# Rafter spacing for metal roof



## cibula11 (Jan 6, 2007)

I'm installing 36" exposed fastener steel panels on a treehouse. I was just planning on runnin rafters at 24 o.c. But got to thinking I probably don't need to space them that close. Rafters are 2x6 and span a little over 60" from wall to 2x8 ridge board. Any thoughts? Oh and wasn't planning on adding sheathing obviously.


----------



## craig11152 (Jun 20, 2015)

I'm not sure I am following you but you need purlins across the rafters correct? 
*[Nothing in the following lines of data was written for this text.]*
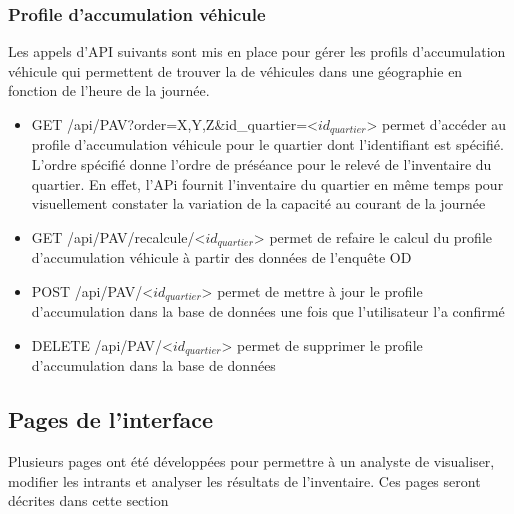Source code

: \subsubsection{Profile d'accumulation véhicule}
Les appels d'\ac{API} suivants sont mis en place pour gérer les profils d'accumulation véhicule \parencite{diallo_methodology_2015} qui permettent de trouver la \fg{} de véhicules dans une géographie en fonction de l'heure de la journée.
\begin{itemize}
    \item GET /api/PAV?order=X,Y,Z\&id\_quartier=<$id_{quartier}$> permet d'accéder au profile d'accumulation véhicule pour le quartier dont l'identifiant est spécifié. L'ordre spécifié donne l'ordre de préséance pour le relevé de l'inventaire du quartier. En effet, l'APi fournit l'inventaire du quartier en même temps pour visuellement  constater la variation de la capacité au courant de la journée
    \item GET /api/PAV/recalcule/<$id_{quartier}$> permet de refaire le calcul du profile d'accumulation véhicule à partir des données de l'enquête OD
    \item POST /api/PAV/<$id_{quartier}$> permet de mettre à jour le profile d'accumulation dans la base de données une fois que l'utilisateur l'a confirmé
    \item DELETE /api/PAV/<$id_{quartier}$> permet de supprimer le profile d'accumulation dans la base de données
\end{itemize}

\clearpage
\subsection{Pages de l'interface}
Plusieurs pages ont été développées pour permettre à un analyste de visualiser, modifier les intrants et analyser les résultats de l'inventaire. Ces pages seront décrites dans cette section
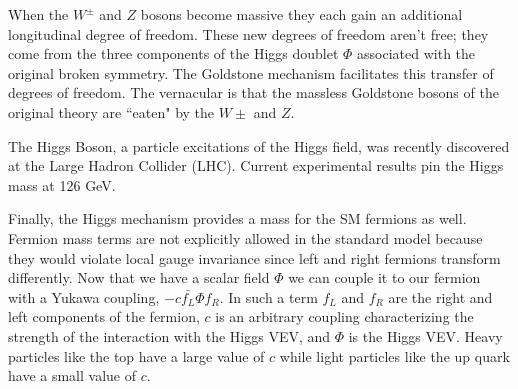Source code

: When the $W^\pm$ and $Z$ bosons become massive they each gain an additional longitudinal degree of freedom.
These new degrees of freedom aren't free; they come from the three components of the Higgs doublet $\Phi$ associated with the original broken symmetry.
The Goldstone mechanism facilitates this transfer of degrees of freedom.
The vernacular is that the massless Goldstone bosons of the original theory are ``eaten" by the $W\pm$ and $Z$.

The Higgs Boson, a particle excitations of the Higgs field, was recently discovered at the Large Hadron Collider (LHC).
Current experimental results pin the Higgs mass at 126 GeV.

Finally, the Higgs mechanism provides a mass for the SM fermions as well.
Fermion mass terms are not explicitly allowed in the standard model because they would violate local gauge invariance since left and right fermions transform differently.
Now that we have a scalar field $\Phi$ we can couple it to our fermion with a Yukawa coupling, $-c\bar{f_L}\Phi f_R$.
In such a term $f_L$ and $f_R$ are the right and left components of the fermion, $c$ is an arbitrary coupling characterizing the strength of the interaction with the Higgs VEV, and $\Phi$ is the Higgs VEV.
Heavy particles like the top have a large value of $c$ while light particles like the up quark have a small value of $c$.




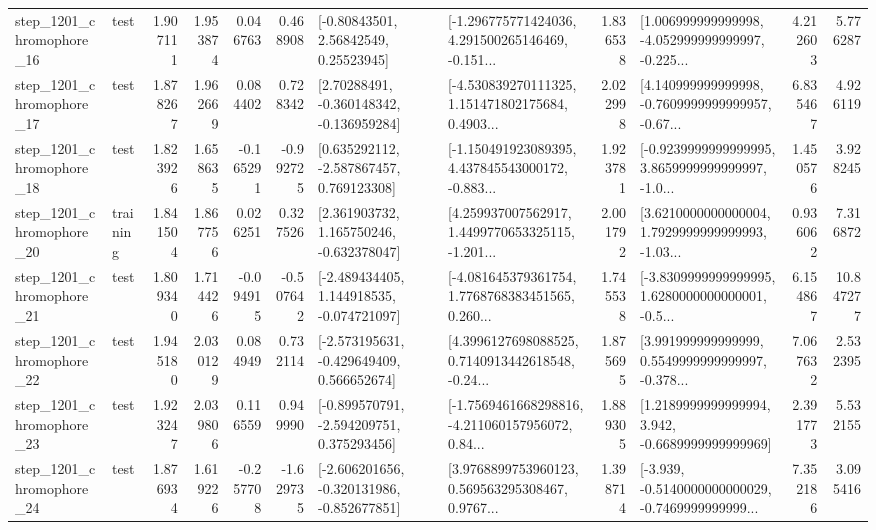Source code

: \begin{tabular}{llrrrrllrlrr}
 step\_1201\_chromophore\_16 &      test &      1.907111 &    1.953874 &      0.046763 &  0.468908 &       [-0.80843501, 2.56842549, 0.25523945] &  [-1.296775771424036, 4.291500265146469, -0.151... &       1.836538 &  [1.006999999999998, -4.052999999999997, -0.225... &            4.212603 &          5.776287 \\
 step\_1201\_chromophore\_17 &      test &      1.878267 &    1.962669 &      0.084402 &  0.728342 &    [2.70288491, -0.360148342, -0.136959284] &  [-4.530839270111325, 1.151471802175684, 0.4903... &       2.022998 &  [4.140999999999998, -0.7609999999999957, -0.67... &            6.835467 &          4.926119 \\
 step\_1201\_chromophore\_18 &      test &      1.823926 &    1.658635 &     -0.165291 & -0.992725 &    [0.635292112, -2.587867457, 0.769123308] &  [-1.150491923089395, 4.437845543000172, -0.883... &       1.923781 &  [-0.9239999999999995, 3.8659999999999997, -1.0... &            1.450576 &          3.928245 \\
 step\_1201\_chromophore\_20 &  training &      1.841504 &    1.867756 &      0.026251 &  0.327526 &    [2.361903732, 1.165750246, -0.632378047] &  [4.259937007562917, 1.4499770653325115, -1.201... &       2.001792 &  [3.6210000000000004, 1.7929999999999993, -1.03... &            0.936062 &          7.316872 \\
 step\_1201\_chromophore\_21 &      test &      1.809340 &    1.714426 &     -0.094915 & -0.507642 &   [-2.489434405, 1.144918535, -0.074721097] &  [-4.081645379361754, 1.7768768383451565, 0.260... &       1.745538 &  [-3.8309999999999995, 1.6280000000000001, -0.5... &            6.154867 &         10.847277 \\
 step\_1201\_chromophore\_22 &      test &      1.945180 &    2.030129 &      0.084949 &  0.732114 &   [-2.573195631, -0.429649409, 0.566652674] &  [4.3996127698088525, 0.7140913442618548, -0.24... &       1.875695 &  [3.991999999999999, 0.5549999999999997, -0.378... &            7.067632 &          2.532395 \\
 step\_1201\_chromophore\_23 &      test &      1.923247 &    2.039806 &      0.116559 &  0.949990 &   [-0.899570791, -2.594209751, 0.375293456] &  [-1.7569461668298816, -4.211060157956072, 0.84... &       1.889305 &   [1.2189999999999994, 3.942, -0.6689999999999969] &            2.391773 &          5.532155 \\
 step\_1201\_chromophore\_24 &      test &      1.876934 &    1.619226 &     -0.257708 & -1.629735 &  [-2.606201656, -0.320131986, -0.852677851] &  [3.9768899753960123, 0.569563295308467, 0.9767... &       1.398714 &  [-3.939, -0.5140000000000029, -0.7469999999999... &            7.352186 &          3.095416 \\

\end{tabular}
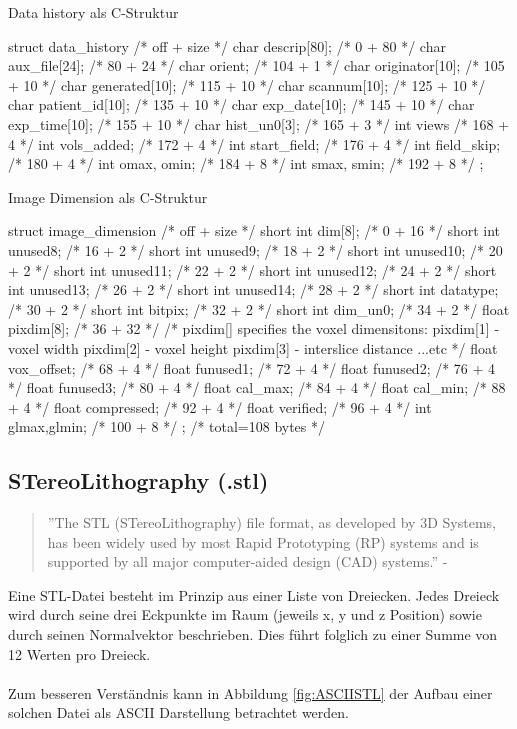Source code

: \begin{program}
	\caption{Data history als C-Struktur \citep{AnalyzeFormat}}
	\label{prog:dataHist}
	\begin{CCode}
struct data_history
{ /* off + size */
	char descrip[80]; /* 0 + 80 */
	char aux_file[24]; /* 80 + 24 */
	char orient; /* 104 + 1 */
	char originator[10]; /* 105 + 10 */
	char generated[10]; /* 115 + 10 */
	char scannum[10]; /* 125 + 10 */
	char patient_id[10]; /* 135 + 10 */
	char exp_date[10]; /* 145 + 10 */
	char exp_time[10]; /* 155 + 10 */
	char hist_un0[3]; /* 165 + 3 */
	int views /* 168 + 4 */
	int vols_added; /* 172 + 4 */
	int start_field; /* 176 + 4 */
	int field_skip; /* 180 + 4 */
	int omax, omin; /* 184 + 8 */
	int smax, smin; /* 192 + 8 */
}; 
	\end{CCode}
\end{program}

\begin{program}[H]
	\caption{Image Dimension als C-Struktur \citep{AnalyzeFormat}}
	\label{prog:imageDim}
	\begin{CCode}
struct image_dimension
{ /* off + size */
	short int dim[8]; /* 0 + 16 */
	short int unused8; /* 16 + 2 */
	short int unused9; /* 18 + 2 */
	short int unused10; /* 20 + 2 */
	short int unused11; /* 22 + 2 */
	short int unused12; /* 24 + 2 */
	short int unused13; /* 26 + 2 */
	short int unused14; /* 28 + 2 */
	short int datatype; /* 30 + 2 */
	short int bitpix; /* 32 + 2 */
	short int dim_un0; /* 34 + 2 */
	float pixdim[8]; /* 36 + 32 */
	/*
	pixdim[] specifies the voxel dimensitons:
	pixdim[1] - voxel width
	pixdim[2] - voxel height
	pixdim[3] - interslice distance
	...etc
	*/
	float vox_offset; /* 68 + 4 */
	float funused1; /* 72 + 4 */
	float funused2; /* 76 + 4 */
	float funused3; /* 80 + 4 */
	float cal_max; /* 84 + 4 */
	float cal_min; /* 88 + 4 */
	float compressed; /* 92 + 4 */
	float verified; /* 96 + 4 */
	int glmax,glmin; /* 100 + 8 */
}; /* total=108 bytes */ 
	\end{CCode}
\end{program}

\subsection{STereoLithography (.stl)}
\begin{quote}
	''The STL (STereoLithography) file format, as developed by 3D Systems, has been widely used by most Rapid Prototyping (RP) systems and is supported by all major computer-aided design (CAD) systems.'' - \citep{STereoLithography}
\end{quote}
Eine STL-Datei besteht im Prinzip aus einer Liste von Dreiecken. Jedes Dreieck wird durch seine drei Eckpunkte im Raum (jeweils x, y und z Position) sowie durch seinen Normalvektor beschrieben. Dies führt folglich zu einer Summe von 12 Werten pro Dreieck.\\
\\
Zum besseren Verständnis kann in Abbildung \ref{fig:ASCIISTL} der Aufbau einer solchen Datei als ASCII Darstellung betrachtet werden. 

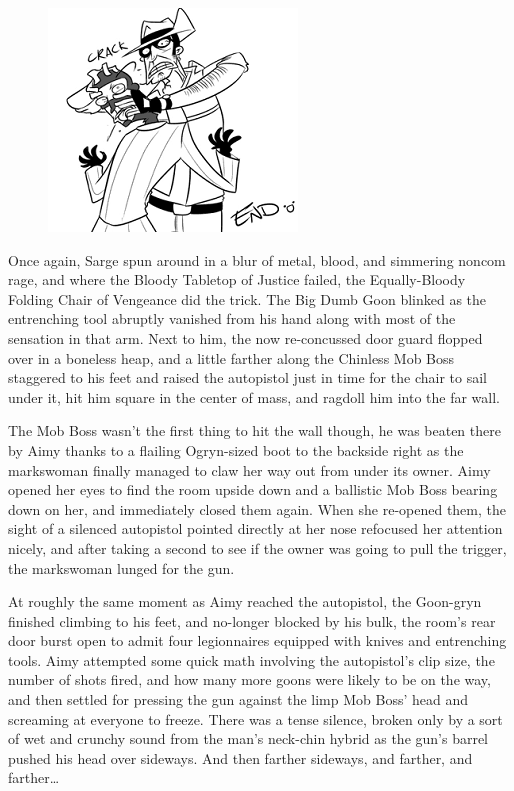 \begin{figure}
	\begin{center}
		\includegraphics[width=\figwidth]{pics/21/50.png}
	\end{center}
\end{figure}
Once again, Sarge spun around in a blur of metal, blood, and simmering noncom rage, and where the Bloody Tabletop of Justice failed, the Equally-Bloody Folding Chair of Vengeance did the trick. 
The Big Dumb Goon blinked as the entrenching tool abruptly vanished from his hand along with most of the sensation in that arm. 
Next to him, the now re-concussed door guard flopped over in a boneless heap, and a little farther along the Chinless Mob Boss staggered to his feet and raised the autopistol just in time for the chair to sail under it, hit him square in the center of mass, and ragdoll him into the far wall.

The Mob Boss wasn't the first thing to hit the wall though, he was beaten there by Aimy thanks to a flailing Ogryn-sized boot to the backside right as the markswoman finally managed to claw her way out from under its owner. 
Aimy opened her eyes to find the room upside down and a ballistic Mob Boss bearing down on her, and immediately closed them again. 
When she re-opened them, the sight of a silenced autopistol pointed directly at her nose refocused her attention nicely, and after taking a second to see if the owner was going to pull the trigger, the markswoman lunged for the gun. 


At roughly the same moment as Aimy reached the autopistol, the Goon-gryn finished climbing to his feet, and no-longer blocked by his bulk, the room's rear door burst open to admit four legionnaires equipped with knives and entrenching tools. 
Aimy attempted some quick math involving the autopistol's clip size, the number of shots fired, and how many more goons were likely to be on the way, and then settled for pressing the gun against the limp Mob Boss' head and screaming at everyone to freeze. 
There was a tense silence, broken only by a sort of wet and crunchy sound from the man's neck-chin hybrid as the gun's barrel pushed his head over sideways. 
And then farther sideways, and farther, and farther… 

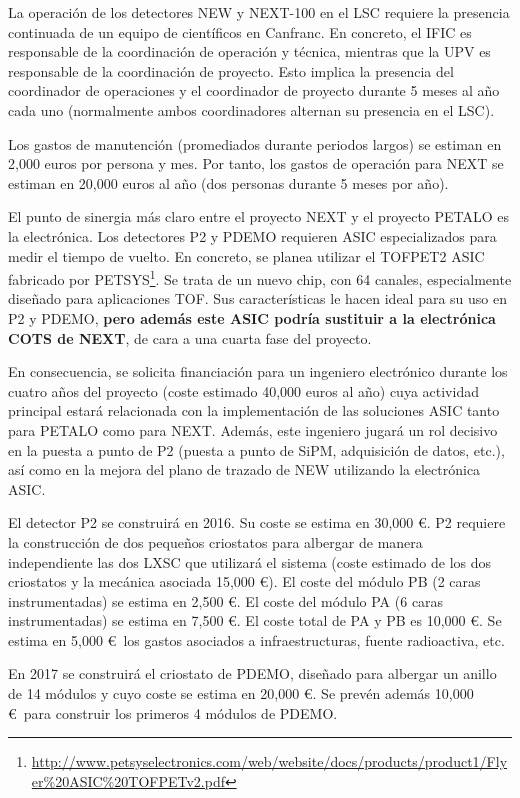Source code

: La operación de los detectores NEW y NEXT-100 en el LSC requiere la presencia continuada de un equipo de científicos en Canfranc. En concreto, el IFIC es responsable de la coordinación de operación y técnica, mientras que la UPV es responsable de la coordinación de proyecto. Esto implica la presencia del coordinador de operaciones y el coordinador de proyecto durante 5 meses al año cada uno (normalmente ambos coordinadores alternan su presencia en el LSC). 

Los gastos de manutención (promediados durante periodos largos) se estiman en 2,000 euros por persona y mes. Por tanto, los gastos de operación para NEXT se estiman en 20,000 euros al año (dos personas durante 5 meses por año). 

El punto de sinergia más claro entre el proyecto NEXT y el proyecto PETALO es la electrónica. Los detectores P2 y PDEMO requieren ASIC especializados para medir el tiempo de vuelto. En concreto, se planea utilizar el 
TOFPET2 ASIC fabricado por PETSYS\footnote{\url{http://www.petsyselectronics.com/web/website/docs/products/product1/Flyer\%20ASIC\%20TOFPETv2.pdf}}. Se trata de un nuevo chip, con 64 canales, especialmente diseñado para aplicaciones TOF. Sus características le hacen ideal para su uso en P2 y PDEMO, {\bf pero además este ASIC podría sustituir a la electrónica COTS de NEXT}, de cara a una cuarta fase del proyecto. 

En consecuencia, se solicita financiación para un ingeniero electrónico durante los cuatro años del proyecto (coste estimado 40,000 euros al año) cuya actividad principal estará relacionada con la implementación de las soluciones ASIC tanto para PETALO como para NEXT. Además, este ingeniero jugará un rol decisivo en la puesta a punto de P2 (puesta a punto de SiPM, adquisición de datos, etc.), así como en la mejora del plano de trazado de NEW utilizando la electrónica ASIC. 

El detector P2 se construirá en 2016. Su coste se estima en 30,000 \euro. P2 requiere la construcción de dos pequeños criostatos para albergar de manera independiente las dos LXSC que utilizará el sistema (coste estimado de los dos criostatos y la mecánica asociada 15,000 \euro). El coste del módulo PB (2 caras instrumentadas) se estima en 2,500 \euro. El coste del módulo PA (6 caras instrumentadas) se estima en 7,500 \euro. El coste total de PA y PB es 10,000 \euro. Se estima en 5,000 \euro\ los gastos asociados a infraestructuras, fuente radioactiva, etc. 

En 2017 se construirá el criostato de PDEMO, diseñado para albergar un anillo de 14 módulos y cuyo coste se estima en 20,000 \euro. Se prevén además 10,000 \euro\ para construir los primeros 4 módulos de PDEMO.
So you have rafters running vertically at some spacing then purlins running horizontally at some spacing on top of the rafters and the metal panels screw in to the purlins.


----------



## cibula11 (Jan 6, 2007)

Yes, flat 2x4 every 2 ft


----------



## craig11152 (Jun 20, 2015)

Don't quote but I think you could go 36 or even 48 OC . The purlins will weigh more than the roof does.


----------



## joecaption (Nov 30, 2011)

Keep it at 24".
Do not use pressure treat wood for the purlins, it will eat up the metal roofing and screws.
Never seen anyone use 2 X 4's, always 1 X 4's.


----------



## SeniorSitizen (Sep 10, 2012)

Purlin hangers/clips are available if you would rather the purlin be on the same level as the rafter rather than on top of the rafter.


----------



## cibula11 (Jan 6, 2007)

Okay so 1x4s across rafters every 24" not 2x4s, correct?


----------